Stored dataset items
- - - - -

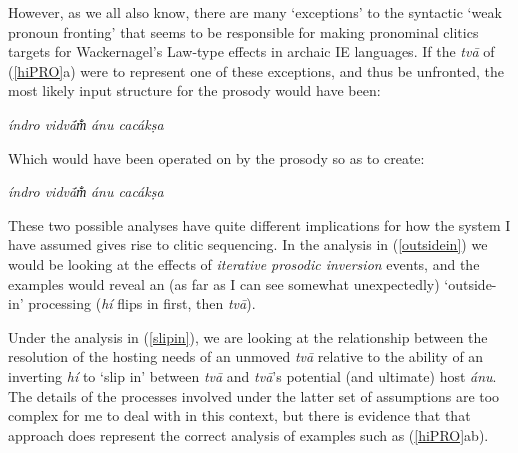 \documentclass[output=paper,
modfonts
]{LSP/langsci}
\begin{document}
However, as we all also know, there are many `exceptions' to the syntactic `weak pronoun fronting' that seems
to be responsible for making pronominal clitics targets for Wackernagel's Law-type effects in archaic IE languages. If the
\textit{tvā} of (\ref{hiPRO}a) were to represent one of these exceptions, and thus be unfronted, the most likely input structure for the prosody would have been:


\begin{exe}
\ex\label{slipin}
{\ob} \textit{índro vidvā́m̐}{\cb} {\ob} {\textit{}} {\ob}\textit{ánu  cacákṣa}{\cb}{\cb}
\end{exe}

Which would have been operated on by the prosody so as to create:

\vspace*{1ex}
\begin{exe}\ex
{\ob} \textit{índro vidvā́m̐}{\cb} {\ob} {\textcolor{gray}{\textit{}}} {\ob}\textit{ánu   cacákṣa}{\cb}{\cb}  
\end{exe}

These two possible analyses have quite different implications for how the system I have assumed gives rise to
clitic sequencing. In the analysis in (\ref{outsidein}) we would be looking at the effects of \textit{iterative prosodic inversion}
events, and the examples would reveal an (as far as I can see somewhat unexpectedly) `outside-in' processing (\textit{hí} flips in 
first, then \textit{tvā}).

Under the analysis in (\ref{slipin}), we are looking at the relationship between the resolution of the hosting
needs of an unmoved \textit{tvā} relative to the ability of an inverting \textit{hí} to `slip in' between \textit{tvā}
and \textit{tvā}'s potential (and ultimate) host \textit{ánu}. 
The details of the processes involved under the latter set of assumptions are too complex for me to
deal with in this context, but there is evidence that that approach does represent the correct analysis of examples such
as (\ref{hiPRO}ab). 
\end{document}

- - - - -

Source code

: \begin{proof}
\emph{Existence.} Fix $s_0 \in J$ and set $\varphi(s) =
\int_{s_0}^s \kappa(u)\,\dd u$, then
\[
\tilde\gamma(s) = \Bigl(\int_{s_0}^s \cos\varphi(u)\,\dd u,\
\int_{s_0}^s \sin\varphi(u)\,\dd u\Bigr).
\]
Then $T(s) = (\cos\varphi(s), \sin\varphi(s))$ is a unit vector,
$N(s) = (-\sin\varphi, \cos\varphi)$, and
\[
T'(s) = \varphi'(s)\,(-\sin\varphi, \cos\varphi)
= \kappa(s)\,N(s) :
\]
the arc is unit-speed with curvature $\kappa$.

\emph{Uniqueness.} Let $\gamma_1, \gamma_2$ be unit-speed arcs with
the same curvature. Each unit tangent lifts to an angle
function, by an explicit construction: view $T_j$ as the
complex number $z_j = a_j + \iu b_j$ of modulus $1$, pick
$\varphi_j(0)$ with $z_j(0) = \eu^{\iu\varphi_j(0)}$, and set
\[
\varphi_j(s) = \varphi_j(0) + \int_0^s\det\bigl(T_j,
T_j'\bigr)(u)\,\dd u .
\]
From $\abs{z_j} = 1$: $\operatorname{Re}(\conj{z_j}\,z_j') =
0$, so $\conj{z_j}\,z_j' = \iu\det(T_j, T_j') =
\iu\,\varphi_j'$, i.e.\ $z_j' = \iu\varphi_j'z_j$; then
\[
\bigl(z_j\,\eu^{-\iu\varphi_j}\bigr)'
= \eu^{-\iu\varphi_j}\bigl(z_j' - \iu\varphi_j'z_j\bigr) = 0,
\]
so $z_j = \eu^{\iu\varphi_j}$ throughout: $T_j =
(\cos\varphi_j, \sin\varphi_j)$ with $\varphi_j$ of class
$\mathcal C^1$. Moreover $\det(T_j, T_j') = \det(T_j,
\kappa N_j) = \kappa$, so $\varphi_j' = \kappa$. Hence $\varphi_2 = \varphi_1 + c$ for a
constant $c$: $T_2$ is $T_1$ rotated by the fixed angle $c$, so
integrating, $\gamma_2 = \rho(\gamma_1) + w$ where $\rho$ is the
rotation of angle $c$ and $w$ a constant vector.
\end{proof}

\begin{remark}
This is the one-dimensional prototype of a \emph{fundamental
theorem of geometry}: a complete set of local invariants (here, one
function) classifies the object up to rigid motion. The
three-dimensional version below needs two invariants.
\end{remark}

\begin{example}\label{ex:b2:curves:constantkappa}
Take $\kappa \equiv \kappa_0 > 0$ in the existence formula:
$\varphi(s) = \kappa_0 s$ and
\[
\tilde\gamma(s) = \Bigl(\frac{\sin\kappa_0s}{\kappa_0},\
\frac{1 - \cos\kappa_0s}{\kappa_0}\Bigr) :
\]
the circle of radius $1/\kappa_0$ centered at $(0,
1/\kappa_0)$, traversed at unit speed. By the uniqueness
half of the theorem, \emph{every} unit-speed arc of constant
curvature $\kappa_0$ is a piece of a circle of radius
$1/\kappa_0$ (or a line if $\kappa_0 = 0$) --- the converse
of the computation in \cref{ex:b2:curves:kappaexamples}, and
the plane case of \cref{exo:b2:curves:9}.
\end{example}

- - - - -

## The task
Taking the entries above, print exactly the lines starting at the line with "Take $\kappa \equiv" and ending at the line with "the circle of", both included.

## Result of this exercise
Take $\kappa \equiv \kappa_0 > 0$ in the existence formula:
$\varphi(s) = \kappa_0 s$ and
\[
\tilde\gamma(s) = \Bigl(\frac{\sin\kappa_0s}{\kappa_0},\
\frac{1 - \cos\kappa_0s}{\kappa_0}\Bigr) :
\]
the circle of radius $1/\kappa_0$ centered at $(0,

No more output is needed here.